--- WHAT YOU ARE ASKED TO DO ---
Each record should appear again in the response exactly as it does in the original.

--- RAW DATA ---
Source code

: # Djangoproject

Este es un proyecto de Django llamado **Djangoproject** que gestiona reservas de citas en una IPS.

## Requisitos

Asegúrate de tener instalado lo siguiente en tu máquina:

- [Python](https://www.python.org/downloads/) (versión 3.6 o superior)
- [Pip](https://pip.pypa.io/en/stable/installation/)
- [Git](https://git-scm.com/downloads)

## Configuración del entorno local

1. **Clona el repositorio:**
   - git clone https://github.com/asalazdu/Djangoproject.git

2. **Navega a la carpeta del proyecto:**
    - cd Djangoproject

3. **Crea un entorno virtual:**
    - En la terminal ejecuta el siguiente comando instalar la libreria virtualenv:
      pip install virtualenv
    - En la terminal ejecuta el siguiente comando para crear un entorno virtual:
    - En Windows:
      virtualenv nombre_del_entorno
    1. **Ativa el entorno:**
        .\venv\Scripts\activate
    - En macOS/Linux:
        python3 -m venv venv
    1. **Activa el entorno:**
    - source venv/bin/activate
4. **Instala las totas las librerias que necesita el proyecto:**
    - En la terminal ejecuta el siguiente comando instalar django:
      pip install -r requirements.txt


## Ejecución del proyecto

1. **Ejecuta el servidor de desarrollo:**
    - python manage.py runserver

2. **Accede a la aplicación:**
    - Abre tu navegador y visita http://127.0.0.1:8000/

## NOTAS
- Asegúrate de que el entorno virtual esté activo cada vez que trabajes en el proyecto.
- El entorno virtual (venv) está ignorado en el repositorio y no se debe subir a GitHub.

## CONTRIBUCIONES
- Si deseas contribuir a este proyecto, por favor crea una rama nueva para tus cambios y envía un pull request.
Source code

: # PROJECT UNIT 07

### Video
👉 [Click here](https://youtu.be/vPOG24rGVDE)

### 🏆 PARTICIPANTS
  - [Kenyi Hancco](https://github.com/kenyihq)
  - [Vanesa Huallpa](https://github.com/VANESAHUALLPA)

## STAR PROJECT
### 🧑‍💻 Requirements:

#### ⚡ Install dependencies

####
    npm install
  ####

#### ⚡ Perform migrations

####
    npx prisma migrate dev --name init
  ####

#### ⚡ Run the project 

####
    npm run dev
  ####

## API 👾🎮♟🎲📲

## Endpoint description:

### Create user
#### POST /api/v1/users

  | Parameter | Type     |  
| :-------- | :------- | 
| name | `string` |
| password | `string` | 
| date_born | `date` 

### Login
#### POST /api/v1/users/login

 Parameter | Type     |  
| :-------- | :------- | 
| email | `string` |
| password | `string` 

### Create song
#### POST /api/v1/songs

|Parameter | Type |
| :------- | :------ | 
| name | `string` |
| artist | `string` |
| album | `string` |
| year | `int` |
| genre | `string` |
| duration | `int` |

--- FINAL ANSWER ---
Source code

: # Djangoproject

Este es un proyecto de Django llamado **Djangoproject** que gestiona reservas de citas en una IPS.

## Requisitos

Asegúrate de tener instalado lo siguiente en tu máquina:

- [Python](https://www.python.org/downloads/) (versión 3.6 o superior)
- [Pip](https://pip.pypa.io/en/stable/installation/)
- [Git](https://git-scm.com/downloads)

## Configuración del entorno local

1. **Clona el repositorio:**
   - git clone https://github.com/asalazdu/Djangoproject.git

2. **Navega a la carpeta del proyecto:**
    - cd Djangoproject

3. **Crea un entorno virtual:**
    - En la terminal ejecuta el siguiente comando instalar la libreria virtualenv:
      pip install virtualenv
    - En la terminal ejecuta el siguiente comando para crear un entorno virtual:
    - En Windows:
      virtualenv nombre_del_entorno
    1. **Ativa el entorno:**
        .\venv\Scripts\activate
    - En macOS/Linux:
        python3 -m venv venv
    1. **Activa el entorno:**
    - source venv/bin/activate
4. **Instala las totas las librerias que necesita el proyecto:**
    - En la terminal ejecuta el siguiente comando instalar django:
      pip install -r requirements.txt


## Ejecución del proyecto

1. **Ejecuta el servidor de desarrollo:**
    - python manage.py runserver

2. **Accede a la aplicación:**
    - Abre tu navegador y visita http://127.0.0.1:8000/

## NOTAS
- Asegúrate de que el entorno virtual esté activo cada vez que trabajes en el proyecto.
- El entorno virtual (venv) está ignorado en el repositorio y no se debe subir a GitHub.

## CONTRIBUCIONES
- Si deseas contribuir a este proyecto, por favor crea una rama nueva para tus cambios y envía un pull request.
Source code

: # PROJECT UNIT 07

### Video
👉 [Click here](https://youtu.be/vPOG24rGVDE)

### 🏆 PARTICIPANTS
  - [Kenyi Hancco](https://github.com/kenyihq)
  - [Vanesa Huallpa](https://github.com/VANESAHUALLPA)

## STAR PROJECT
### 🧑‍💻 Requirements:

#### ⚡ Install dependencies

####
    npm install
  ####

#### ⚡ Perform migrations

####
    npx prisma migrate dev --name init
  ####

#### ⚡ Run the project 

####
    npm run dev
  ####

## API 👾🎮♟🎲📲

## Endpoint description:

### Create user
#### POST /api/v1/users

  | Parameter | Type     |  
| :-------- | :------- | 
| name | `string` |
| password | `string` | 
| date_born | `date` 

### Login
#### POST /api/v1/users/login

 Parameter | Type     |  
| :-------- | :------- | 
| email | `string` |
| password | `string` 

### Create song
#### POST /api/v1/songs

|Parameter | Type |
| :------- | :------ | 
| name | `string` |
| artist | `string` |
| album | `string` |
| year | `int` |
| genre | `string` |
| duration | `int` |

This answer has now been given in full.